MATERIAL SUPPLIED.
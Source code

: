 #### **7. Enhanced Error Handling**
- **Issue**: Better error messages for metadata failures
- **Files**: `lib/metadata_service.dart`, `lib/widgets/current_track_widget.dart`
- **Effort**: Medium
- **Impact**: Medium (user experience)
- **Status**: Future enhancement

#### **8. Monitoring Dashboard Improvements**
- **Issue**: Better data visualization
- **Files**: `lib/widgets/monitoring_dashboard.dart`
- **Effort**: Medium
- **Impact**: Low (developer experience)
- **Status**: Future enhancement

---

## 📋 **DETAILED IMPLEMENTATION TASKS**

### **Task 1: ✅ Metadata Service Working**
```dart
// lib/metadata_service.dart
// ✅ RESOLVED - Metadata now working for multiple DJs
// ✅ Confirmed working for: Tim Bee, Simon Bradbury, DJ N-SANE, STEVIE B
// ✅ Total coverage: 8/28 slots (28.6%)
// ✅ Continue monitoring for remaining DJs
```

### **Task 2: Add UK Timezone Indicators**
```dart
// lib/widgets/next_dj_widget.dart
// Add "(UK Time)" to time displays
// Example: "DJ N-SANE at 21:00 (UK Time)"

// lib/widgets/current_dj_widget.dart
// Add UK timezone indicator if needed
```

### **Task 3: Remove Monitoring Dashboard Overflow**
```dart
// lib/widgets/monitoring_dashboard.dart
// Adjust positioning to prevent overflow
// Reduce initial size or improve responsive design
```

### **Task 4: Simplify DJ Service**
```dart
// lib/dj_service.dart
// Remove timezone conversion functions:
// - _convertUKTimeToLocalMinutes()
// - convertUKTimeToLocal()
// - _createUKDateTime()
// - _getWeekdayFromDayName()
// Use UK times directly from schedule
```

* * *

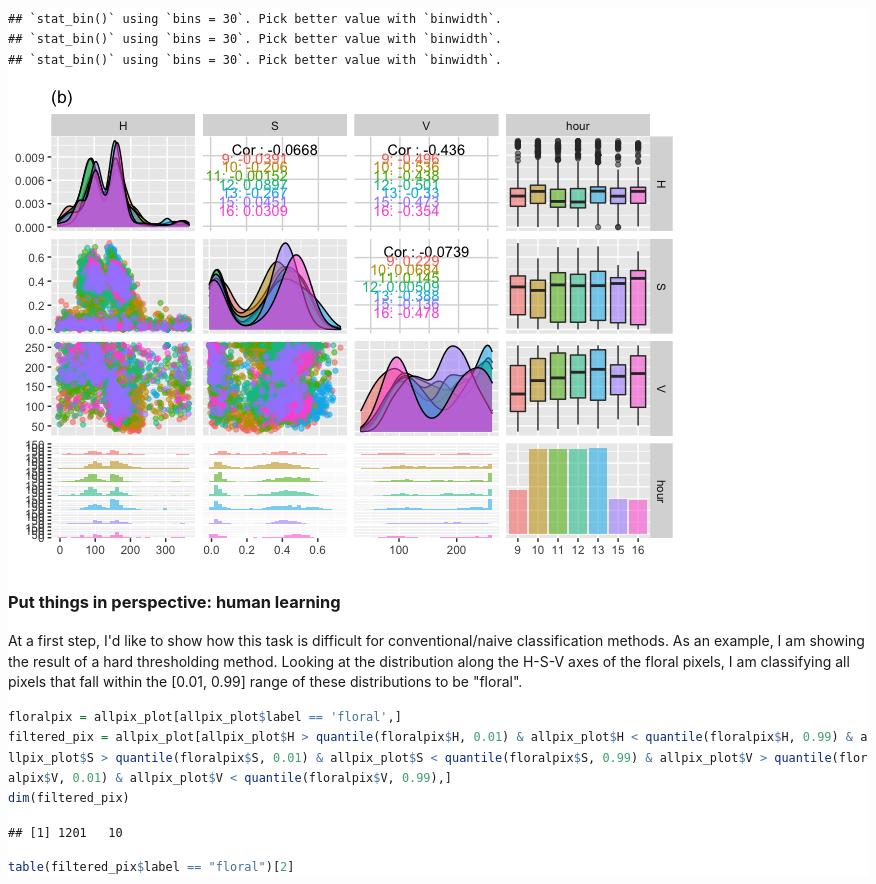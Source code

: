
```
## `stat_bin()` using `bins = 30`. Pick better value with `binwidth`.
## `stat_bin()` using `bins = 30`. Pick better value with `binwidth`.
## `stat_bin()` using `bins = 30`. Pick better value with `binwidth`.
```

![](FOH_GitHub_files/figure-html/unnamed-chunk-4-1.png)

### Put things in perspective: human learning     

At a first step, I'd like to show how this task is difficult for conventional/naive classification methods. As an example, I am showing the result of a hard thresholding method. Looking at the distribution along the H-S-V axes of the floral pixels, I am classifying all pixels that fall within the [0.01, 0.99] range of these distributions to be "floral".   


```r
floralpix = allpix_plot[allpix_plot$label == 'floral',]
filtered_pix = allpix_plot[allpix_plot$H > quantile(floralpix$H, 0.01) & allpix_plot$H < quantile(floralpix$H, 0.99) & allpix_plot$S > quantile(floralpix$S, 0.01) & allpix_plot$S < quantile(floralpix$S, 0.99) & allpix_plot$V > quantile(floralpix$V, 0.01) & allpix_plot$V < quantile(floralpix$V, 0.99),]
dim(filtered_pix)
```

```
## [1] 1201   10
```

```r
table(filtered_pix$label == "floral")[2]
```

WHAT YOU SHOULD DO. Copy every line of the data that carries the word "experience".

RESULT.
- **Impact**: Medium (user experience)
- **Impact**: Low (developer experience)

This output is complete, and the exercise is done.